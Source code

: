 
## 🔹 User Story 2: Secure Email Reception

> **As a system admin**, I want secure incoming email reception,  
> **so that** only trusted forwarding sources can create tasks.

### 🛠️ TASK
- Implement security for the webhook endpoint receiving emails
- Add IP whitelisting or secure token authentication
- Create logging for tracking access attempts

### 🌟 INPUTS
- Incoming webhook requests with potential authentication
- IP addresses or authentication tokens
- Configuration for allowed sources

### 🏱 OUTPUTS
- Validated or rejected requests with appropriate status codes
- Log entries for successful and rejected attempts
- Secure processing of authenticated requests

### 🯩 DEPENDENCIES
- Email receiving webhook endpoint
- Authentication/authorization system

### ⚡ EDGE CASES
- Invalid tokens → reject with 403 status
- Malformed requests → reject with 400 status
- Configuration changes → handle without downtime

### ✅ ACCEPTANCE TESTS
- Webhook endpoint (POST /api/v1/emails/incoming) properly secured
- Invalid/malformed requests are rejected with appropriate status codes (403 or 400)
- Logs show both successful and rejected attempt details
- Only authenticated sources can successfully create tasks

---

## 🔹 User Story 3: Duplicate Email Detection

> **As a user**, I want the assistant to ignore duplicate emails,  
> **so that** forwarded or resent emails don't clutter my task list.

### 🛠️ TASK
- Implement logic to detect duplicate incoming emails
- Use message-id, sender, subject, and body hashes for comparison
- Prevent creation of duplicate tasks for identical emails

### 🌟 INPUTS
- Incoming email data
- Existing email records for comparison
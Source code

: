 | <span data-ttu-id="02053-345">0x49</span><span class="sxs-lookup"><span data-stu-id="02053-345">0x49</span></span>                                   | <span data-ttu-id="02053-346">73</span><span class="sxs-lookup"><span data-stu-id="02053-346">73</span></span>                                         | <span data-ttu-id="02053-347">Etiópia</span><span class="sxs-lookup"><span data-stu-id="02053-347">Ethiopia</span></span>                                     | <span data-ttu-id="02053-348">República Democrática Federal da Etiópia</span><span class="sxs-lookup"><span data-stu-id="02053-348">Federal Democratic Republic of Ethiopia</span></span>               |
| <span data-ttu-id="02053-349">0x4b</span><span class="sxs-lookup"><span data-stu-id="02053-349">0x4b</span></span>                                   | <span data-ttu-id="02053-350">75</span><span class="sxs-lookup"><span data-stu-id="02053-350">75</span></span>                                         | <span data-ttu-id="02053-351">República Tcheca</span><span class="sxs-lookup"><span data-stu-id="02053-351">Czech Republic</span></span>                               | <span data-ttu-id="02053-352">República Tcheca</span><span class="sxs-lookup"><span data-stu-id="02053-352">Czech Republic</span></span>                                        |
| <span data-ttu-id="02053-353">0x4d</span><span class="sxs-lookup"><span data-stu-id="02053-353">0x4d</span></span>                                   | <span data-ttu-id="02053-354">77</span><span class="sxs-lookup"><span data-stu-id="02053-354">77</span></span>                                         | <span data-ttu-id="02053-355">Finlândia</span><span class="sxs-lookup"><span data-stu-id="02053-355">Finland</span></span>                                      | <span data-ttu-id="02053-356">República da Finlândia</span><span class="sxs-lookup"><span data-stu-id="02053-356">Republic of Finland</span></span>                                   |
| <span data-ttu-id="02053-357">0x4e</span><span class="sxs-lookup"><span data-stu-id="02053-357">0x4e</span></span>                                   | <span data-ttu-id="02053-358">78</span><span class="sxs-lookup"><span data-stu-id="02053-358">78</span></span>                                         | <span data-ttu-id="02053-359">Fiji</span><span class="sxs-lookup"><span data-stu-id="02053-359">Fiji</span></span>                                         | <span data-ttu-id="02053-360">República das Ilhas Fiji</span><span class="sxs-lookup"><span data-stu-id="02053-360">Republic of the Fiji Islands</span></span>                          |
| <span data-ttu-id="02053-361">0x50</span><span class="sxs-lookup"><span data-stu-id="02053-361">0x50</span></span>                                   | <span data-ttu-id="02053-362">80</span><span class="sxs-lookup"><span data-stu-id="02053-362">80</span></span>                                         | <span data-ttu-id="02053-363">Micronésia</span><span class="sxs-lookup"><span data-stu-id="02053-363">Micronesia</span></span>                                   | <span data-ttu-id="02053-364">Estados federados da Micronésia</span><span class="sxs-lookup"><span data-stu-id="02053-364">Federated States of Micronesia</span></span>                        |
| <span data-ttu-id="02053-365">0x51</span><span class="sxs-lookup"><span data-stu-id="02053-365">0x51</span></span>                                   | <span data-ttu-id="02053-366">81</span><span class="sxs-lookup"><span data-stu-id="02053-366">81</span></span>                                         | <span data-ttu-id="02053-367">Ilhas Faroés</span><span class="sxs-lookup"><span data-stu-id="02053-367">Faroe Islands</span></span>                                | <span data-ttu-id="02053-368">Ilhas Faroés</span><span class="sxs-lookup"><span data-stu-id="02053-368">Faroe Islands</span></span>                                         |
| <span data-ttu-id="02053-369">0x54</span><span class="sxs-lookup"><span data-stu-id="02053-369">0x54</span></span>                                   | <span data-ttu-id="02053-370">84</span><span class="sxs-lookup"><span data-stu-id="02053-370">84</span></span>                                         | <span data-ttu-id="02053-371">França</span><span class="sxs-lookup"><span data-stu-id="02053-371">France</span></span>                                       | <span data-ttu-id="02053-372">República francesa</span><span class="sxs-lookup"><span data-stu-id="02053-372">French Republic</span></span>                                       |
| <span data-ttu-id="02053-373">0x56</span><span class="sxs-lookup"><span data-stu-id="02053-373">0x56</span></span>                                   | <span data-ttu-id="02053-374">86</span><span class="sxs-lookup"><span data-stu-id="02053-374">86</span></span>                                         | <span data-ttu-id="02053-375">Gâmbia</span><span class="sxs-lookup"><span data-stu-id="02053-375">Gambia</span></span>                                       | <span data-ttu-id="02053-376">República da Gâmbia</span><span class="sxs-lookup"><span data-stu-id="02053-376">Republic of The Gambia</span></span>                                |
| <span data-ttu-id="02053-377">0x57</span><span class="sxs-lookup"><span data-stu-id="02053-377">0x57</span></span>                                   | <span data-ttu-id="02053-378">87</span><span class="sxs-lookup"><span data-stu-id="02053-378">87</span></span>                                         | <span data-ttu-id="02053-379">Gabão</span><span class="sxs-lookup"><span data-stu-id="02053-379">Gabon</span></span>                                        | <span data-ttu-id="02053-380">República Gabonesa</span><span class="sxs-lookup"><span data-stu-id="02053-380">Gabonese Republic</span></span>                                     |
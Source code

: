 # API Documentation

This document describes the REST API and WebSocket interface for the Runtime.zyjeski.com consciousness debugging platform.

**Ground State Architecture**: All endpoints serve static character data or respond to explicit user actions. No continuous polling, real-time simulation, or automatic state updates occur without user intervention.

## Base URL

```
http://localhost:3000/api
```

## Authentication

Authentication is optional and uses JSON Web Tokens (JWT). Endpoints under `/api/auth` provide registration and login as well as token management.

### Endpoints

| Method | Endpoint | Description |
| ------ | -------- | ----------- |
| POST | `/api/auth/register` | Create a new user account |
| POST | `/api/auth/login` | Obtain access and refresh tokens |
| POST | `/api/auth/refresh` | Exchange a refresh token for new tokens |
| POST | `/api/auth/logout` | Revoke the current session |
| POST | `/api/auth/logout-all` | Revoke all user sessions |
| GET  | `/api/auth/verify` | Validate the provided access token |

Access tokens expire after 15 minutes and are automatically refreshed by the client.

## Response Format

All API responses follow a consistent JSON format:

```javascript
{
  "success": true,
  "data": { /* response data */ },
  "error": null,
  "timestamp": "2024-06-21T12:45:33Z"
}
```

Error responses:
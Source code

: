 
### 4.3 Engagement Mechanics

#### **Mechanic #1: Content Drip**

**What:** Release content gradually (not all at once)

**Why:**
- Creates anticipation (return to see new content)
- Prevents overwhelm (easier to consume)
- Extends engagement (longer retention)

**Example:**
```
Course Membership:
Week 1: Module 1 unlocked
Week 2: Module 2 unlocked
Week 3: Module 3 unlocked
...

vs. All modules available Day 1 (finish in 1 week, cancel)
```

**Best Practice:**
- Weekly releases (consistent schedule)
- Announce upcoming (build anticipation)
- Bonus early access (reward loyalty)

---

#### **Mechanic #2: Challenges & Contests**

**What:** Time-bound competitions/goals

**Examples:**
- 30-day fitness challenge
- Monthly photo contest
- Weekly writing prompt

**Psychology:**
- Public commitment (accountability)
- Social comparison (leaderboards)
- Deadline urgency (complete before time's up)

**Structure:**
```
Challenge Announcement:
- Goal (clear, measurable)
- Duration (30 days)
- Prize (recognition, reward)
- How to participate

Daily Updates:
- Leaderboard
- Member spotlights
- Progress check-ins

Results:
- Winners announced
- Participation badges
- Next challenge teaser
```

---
* * * * * * * * *
§ What you need to do:
Retype the listing above, word for word, from its first line to the line containing "- Log entries", both ends included.

§ Written solution:
Source code

: 
## 🔹 User Story 2: Secure Email Reception

> **As a system admin**, I want secure incoming email reception,  
> **so that** only trusted forwarding sources can create tasks.

### 🛠️ TASK
- Implement security for the webhook endpoint receiving emails
- Add IP whitelisting or secure token authentication
- Create logging for tracking access attempts

### 🌟 INPUTS
- Incoming webhook requests with potential authentication
- IP addresses or authentication tokens
- Configuration for allowed sources

### 🏱 OUTPUTS
- Validated or rejected requests with appropriate status codes
- Log entries for successful and rejected attempts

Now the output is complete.